Writer/director Howard Weiner (a Neurologist and Harvard professor – thanks Google) delivers his first narrative feature film as a statement on old age, pride and dying. In Mr. Landau’s final film, he plays Dr. (not Mister!) Abe Mandelbaum (I’m giving credit as a “Seinfeld” reference, whether intentional or not), who, along with his dementia-riddled wife Molly (Ann Marie Shea), moves into Cliffside Manor – a Retirement Center and Nursing Home. Abe quickly bonds with fellow resident Phil (Mr. Sorvino) as the two exchange dirty jokes and tales of yesteryear.
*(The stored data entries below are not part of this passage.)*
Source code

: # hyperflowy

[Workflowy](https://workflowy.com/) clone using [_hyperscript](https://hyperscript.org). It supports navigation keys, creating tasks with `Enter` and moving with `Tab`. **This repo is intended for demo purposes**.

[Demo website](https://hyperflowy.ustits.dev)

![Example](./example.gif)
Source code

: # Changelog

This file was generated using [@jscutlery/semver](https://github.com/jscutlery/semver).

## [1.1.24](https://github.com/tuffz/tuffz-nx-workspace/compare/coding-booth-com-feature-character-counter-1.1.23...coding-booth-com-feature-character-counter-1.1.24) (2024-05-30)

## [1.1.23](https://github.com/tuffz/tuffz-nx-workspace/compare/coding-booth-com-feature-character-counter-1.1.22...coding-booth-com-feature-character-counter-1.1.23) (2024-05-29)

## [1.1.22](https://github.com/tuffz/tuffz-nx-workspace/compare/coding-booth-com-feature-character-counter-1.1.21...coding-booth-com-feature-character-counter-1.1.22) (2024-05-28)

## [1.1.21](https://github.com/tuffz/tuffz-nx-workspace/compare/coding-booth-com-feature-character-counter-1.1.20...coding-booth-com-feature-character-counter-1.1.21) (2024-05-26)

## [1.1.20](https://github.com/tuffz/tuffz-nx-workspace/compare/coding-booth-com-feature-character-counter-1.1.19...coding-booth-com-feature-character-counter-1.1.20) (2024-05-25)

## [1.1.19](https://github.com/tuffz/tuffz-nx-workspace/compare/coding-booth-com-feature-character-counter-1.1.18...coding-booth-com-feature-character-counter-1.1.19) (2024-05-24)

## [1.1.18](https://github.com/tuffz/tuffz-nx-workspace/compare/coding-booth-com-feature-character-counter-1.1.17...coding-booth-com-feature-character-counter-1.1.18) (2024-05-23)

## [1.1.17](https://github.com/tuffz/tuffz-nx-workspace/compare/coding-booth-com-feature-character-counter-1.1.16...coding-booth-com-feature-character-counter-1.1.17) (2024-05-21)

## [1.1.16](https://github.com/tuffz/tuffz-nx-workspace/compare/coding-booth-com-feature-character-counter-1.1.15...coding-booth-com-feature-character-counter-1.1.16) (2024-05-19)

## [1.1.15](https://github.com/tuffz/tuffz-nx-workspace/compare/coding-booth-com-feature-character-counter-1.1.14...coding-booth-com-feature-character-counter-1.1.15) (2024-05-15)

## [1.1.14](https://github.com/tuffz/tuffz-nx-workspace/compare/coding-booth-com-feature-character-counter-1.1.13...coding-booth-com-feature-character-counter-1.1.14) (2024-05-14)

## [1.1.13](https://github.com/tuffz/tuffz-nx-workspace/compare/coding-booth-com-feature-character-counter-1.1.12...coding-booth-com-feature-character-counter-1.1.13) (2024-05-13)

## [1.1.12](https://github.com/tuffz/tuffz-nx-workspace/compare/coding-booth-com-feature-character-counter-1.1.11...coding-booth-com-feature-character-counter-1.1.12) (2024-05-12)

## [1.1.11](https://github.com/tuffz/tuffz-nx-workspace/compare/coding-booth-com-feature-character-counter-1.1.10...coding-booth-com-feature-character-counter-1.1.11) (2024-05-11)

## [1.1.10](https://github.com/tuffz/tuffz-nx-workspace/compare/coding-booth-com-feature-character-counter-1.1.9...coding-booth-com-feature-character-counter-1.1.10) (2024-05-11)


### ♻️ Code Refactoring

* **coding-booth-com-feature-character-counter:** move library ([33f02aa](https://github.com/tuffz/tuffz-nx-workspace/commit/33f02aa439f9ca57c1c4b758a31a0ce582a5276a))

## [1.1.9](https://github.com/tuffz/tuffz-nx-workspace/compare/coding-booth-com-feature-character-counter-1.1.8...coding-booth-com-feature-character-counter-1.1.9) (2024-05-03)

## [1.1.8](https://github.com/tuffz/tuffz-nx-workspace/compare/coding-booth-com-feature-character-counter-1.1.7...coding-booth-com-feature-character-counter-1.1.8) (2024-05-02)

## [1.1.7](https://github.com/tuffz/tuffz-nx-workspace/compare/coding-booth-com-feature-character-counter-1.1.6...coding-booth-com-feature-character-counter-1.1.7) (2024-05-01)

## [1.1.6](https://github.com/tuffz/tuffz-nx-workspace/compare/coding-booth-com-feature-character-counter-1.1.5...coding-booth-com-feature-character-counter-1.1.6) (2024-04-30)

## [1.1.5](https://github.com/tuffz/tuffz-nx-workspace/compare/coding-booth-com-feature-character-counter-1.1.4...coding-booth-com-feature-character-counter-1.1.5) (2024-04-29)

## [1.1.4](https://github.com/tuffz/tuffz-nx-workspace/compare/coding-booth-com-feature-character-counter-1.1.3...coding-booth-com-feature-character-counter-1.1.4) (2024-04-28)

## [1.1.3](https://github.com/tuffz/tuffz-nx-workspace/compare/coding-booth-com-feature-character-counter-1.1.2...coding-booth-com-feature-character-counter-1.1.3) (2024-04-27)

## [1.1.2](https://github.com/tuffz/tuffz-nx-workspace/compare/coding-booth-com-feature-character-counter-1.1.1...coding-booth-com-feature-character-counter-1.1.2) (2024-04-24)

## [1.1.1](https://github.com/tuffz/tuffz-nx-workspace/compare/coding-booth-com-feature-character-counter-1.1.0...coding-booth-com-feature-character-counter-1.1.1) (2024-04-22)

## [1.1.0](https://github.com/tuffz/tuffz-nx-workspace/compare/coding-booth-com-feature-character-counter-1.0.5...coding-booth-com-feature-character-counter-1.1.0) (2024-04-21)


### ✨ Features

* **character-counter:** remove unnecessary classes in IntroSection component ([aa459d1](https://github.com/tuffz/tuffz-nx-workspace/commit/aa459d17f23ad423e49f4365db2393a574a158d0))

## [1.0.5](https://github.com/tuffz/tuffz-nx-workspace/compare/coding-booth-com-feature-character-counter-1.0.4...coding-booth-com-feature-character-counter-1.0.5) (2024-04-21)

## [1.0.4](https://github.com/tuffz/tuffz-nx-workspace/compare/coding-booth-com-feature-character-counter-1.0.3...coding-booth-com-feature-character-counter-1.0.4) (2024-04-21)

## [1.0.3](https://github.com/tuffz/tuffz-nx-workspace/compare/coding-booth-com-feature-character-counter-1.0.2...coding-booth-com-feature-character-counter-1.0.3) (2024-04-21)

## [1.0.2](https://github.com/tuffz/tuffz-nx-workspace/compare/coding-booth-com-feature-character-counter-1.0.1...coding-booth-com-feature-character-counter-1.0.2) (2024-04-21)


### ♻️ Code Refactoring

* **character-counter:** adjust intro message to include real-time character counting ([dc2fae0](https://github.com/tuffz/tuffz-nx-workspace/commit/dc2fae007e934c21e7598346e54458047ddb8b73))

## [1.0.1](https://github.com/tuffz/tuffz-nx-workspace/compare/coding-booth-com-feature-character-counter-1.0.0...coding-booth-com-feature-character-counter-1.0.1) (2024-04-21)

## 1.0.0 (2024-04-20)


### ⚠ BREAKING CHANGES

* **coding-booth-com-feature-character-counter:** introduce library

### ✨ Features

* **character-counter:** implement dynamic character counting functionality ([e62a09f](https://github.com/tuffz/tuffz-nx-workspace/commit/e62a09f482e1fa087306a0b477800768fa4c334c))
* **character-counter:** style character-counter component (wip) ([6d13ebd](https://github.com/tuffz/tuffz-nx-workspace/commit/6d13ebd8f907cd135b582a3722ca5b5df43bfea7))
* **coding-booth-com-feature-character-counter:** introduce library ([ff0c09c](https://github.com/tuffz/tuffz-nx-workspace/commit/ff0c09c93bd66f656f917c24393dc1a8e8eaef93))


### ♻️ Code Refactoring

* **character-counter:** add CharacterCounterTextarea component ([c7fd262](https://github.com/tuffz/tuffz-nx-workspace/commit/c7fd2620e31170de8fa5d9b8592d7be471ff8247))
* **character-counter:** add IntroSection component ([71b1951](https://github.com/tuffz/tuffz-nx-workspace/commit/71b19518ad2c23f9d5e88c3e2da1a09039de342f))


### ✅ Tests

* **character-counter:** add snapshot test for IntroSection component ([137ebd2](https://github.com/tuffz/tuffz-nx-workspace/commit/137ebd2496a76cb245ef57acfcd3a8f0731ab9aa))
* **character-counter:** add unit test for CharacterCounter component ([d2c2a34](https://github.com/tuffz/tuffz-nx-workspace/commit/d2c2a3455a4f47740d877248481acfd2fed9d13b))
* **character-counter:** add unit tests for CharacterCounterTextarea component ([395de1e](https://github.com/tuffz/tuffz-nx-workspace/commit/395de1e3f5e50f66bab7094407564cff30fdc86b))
The other story line involves a nurse (Maria Dizzia, MARTHA MARCY MAY MARLENE) who has reason to believe the biological father she’s never met is a resident at the manor. The obvious development is whether Abe or the notoriously womanizing Phil might be her father. Other minor story lines include the center’s director (Alexander Cook) who admittedly hates old people as he searches for a miracle potion to prevent his own aging, Molly’s struggle with dementia which can only be soothed with her fur coat or relief in bed, and a last hurrah field trip to a local sports bar with the nurse, Abe and Phil.
If not for the vulgarities and three of the most uncomfortable sex scenes you’ve likely ever witnessed, this would have been a textbook Lifetime Channel movie. Watching two pros like Mr. Landau and Mr. Sorvino go at each other is quite a treat – though you best enjoy old men talking about sex, as the subtleties of pride, masculinity and self-identity of men are mere afterthoughts here. Oscar winner Landau (ED WOOD) deserved a send-off more in line with Harry Dean Stanton’s LUCKY, but fortunately he has a 60 year career as his legacy.